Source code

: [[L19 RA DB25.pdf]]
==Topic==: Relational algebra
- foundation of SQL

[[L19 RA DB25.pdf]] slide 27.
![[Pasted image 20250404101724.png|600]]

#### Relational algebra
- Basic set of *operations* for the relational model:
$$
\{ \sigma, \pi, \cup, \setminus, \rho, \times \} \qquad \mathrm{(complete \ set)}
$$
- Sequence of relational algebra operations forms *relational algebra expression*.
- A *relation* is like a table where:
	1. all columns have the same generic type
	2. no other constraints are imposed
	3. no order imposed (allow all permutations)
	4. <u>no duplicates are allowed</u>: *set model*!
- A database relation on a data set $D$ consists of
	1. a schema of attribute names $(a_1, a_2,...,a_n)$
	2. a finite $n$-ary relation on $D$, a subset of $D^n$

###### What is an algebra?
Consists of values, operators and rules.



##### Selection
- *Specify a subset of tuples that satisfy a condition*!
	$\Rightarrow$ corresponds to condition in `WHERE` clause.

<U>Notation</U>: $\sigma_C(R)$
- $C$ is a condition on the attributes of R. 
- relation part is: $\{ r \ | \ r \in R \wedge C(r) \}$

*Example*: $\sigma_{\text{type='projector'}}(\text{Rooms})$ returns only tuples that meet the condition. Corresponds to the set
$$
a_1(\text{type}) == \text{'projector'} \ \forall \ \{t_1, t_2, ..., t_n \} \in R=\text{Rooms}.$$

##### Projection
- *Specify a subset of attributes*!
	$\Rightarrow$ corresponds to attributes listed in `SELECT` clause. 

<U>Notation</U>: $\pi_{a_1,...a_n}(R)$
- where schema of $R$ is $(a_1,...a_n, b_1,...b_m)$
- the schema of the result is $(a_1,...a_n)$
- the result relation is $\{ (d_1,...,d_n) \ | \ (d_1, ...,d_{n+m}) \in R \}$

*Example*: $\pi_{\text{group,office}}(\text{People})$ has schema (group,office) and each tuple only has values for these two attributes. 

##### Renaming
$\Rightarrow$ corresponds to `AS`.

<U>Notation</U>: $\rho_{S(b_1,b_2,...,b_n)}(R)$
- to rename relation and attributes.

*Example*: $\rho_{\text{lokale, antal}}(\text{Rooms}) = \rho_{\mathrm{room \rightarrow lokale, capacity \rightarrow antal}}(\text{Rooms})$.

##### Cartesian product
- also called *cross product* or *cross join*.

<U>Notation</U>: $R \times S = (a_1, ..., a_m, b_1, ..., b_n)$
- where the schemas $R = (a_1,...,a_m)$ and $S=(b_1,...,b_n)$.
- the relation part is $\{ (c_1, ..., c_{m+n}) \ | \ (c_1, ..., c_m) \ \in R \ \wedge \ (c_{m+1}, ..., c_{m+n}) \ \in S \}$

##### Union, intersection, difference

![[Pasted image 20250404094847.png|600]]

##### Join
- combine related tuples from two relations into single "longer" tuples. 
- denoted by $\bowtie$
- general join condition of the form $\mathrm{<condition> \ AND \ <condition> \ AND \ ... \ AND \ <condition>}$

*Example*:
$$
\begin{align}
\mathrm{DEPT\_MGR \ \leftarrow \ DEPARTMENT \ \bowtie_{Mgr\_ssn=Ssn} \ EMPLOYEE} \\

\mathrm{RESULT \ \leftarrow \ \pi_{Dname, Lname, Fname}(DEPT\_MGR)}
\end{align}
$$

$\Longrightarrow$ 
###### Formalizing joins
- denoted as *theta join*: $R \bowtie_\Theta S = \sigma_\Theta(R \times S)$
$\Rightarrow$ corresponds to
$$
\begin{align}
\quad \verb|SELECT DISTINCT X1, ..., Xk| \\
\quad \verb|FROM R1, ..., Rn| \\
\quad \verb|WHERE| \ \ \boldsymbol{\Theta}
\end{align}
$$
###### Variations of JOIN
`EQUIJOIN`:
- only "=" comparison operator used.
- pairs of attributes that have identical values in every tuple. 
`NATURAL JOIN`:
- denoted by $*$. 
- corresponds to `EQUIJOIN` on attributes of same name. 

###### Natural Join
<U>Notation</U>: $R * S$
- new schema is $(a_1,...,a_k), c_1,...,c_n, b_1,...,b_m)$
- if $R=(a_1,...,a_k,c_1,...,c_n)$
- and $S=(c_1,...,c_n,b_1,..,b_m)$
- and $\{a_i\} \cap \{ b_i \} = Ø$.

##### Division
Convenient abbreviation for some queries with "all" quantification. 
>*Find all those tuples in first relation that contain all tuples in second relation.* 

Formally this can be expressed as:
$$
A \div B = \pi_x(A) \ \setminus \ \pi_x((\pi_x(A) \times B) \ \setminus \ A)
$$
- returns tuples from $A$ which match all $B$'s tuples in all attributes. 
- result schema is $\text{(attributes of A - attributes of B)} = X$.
========================
* [What is being asked] Please output the complete set of records above without any alteration.

* [Written response]
Source code

: [[L19 RA DB25.pdf]]
==Topic==: Relational algebra
- foundation of SQL

[[L19 RA DB25.pdf]] slide 27.
![[Pasted image 20250404101724.png|600]]

#### Relational algebra
- Basic set of *operations* for the relational model:
$$
\{ \sigma, \pi, \cup, \setminus, \rho, \times \} \qquad \mathrm{(complete \ set)}
$$
- Sequence of relational algebra operations forms *relational algebra expression*.
- A *relation* is like a table where:
	1. all columns have the same generic type
	2. no other constraints are imposed
	3. no order imposed (allow all permutations)
	4. <u>no duplicates are allowed</u>: *set model*!
- A database relation on a data set $D$ consists of
	1. a schema of attribute names $(a_1, a_2,...,a_n)$
	2. a finite $n$-ary relation on $D$, a subset of $D^n$

###### What is an algebra?
Consists of values, operators and rules.



##### Selection
- *Specify a subset of tuples that satisfy a condition*!
	$\Rightarrow$ corresponds to condition in `WHERE` clause.

<U>Notation</U>: $\sigma_C(R)$
- $C$ is a condition on the attributes of R. 
- relation part is: $\{ r \ | \ r \in R \wedge C(r) \}$

*Example*: $\sigma_{\text{type='projector'}}(\text{Rooms})$ returns only tuples that meet the condition. Corresponds to the set
$$
a_1(\text{type}) == \text{'projector'} \ \forall \ \{t_1, t_2, ..., t_n \} \in R=\text{Rooms}.$$

##### Projection
- *Specify a subset of attributes*!
	$\Rightarrow$ corresponds to attributes listed in `SELECT` clause. 

<U>Notation</U>: $\pi_{a_1,...a_n}(R)$
- where schema of $R$ is $(a_1,...a_n, b_1,...b_m)$
- the schema of the result is $(a_1,...a_n)$
- the result relation is $\{ (d_1,...,d_n) \ | \ (d_1, ...,d_{n+m}) \in R \}$

*Example*: $\pi_{\text{group,office}}(\text{People})$ has schema (group,office) and each tuple only has values for these two attributes. 

##### Renaming
$\Rightarrow$ corresponds to `AS`.

<U>Notation</U>: $\rho_{S(b_1,b_2,...,b_n)}(R)$
- to rename relation and attributes.

*Example*: $\rho_{\text{lokale, antal}}(\text{Rooms}) = \rho_{\mathrm{room \rightarrow lokale, capacity \rightarrow antal}}(\text{Rooms})$.

##### Cartesian product
- also called *cross product* or *cross join*.

<U>Notation</U>: $R \times S = (a_1, ..., a_m, b_1, ..., b_n)$
- where the schemas $R = (a_1,...,a_m)$ and $S=(b_1,...,b_n)$.
- the relation part is $\{ (c_1, ..., c_{m+n}) \ | \ (c_1, ..., c_m) \ \in R \ \wedge \ (c_{m+1}, ..., c_{m+n}) \ \in S \}$

##### Union, intersection, difference

![[Pasted image 20250404094847.png|600]]

##### Join
- combine related tuples from two relations into single "longer" tuples. 
- denoted by $\bowtie$
- general join condition of the form $\mathrm{<condition> \ AND \ <condition> \ AND \ ... \ AND \ <condition>}$

*Example*:
$$
\begin{align}
\mathrm{DEPT\_MGR \ \leftarrow \ DEPARTMENT \ \bowtie_{Mgr\_ssn=Ssn} \ EMPLOYEE} \\

\mathrm{RESULT \ \leftarrow \ \pi_{Dname, Lname, Fname}(DEPT\_MGR)}
\end{align}
$$

$\Longrightarrow$ 
###### Formalizing joins
- denoted as *theta join*: $R \bowtie_\Theta S = \sigma_\Theta(R \times S)$
$\Rightarrow$ corresponds to
$$
\begin{align}
\quad \verb|SELECT DISTINCT X1, ..., Xk| \\
\quad \verb|FROM R1, ..., Rn| \\
\quad \verb|WHERE| \ \ \boldsymbol{\Theta}
\end{align}
$$
###### Variations of JOIN
`EQUIJOIN`:
- only "=" comparison operator used.
- pairs of attributes that have identical values in every tuple. 
`NATURAL JOIN`:
- denoted by $*$. 
- corresponds to `EQUIJOIN` on attributes of same name. 

###### Natural Join
<U>Notation</U>: $R * S$
- new schema is $(a_1,...,a_k), c_1,...,c_n, b_1,...,b_m)$
- if $R=(a_1,...,a_k,c_1,...,c_n)$
- and $S=(c_1,...,c_n,b_1,..,b_m)$
- and $\{a_i\} \cap \{ b_i \} = Ø$.

##### Division
Convenient abbreviation for some queries with "all" quantification. 
>*Find all those tuples in first relation that contain all tuples in second relation.* 

Formally this can be expressed as:
$$
A \div B = \pi_x(A) \ \setminus \ \pi_x((\pi_x(A) \times B) \ \setminus \ A)
$$
- returns tuples from $A$ which match all $B$'s tuples in all attributes. 
- result schema is $\text{(attributes of A - attributes of B)} = X$.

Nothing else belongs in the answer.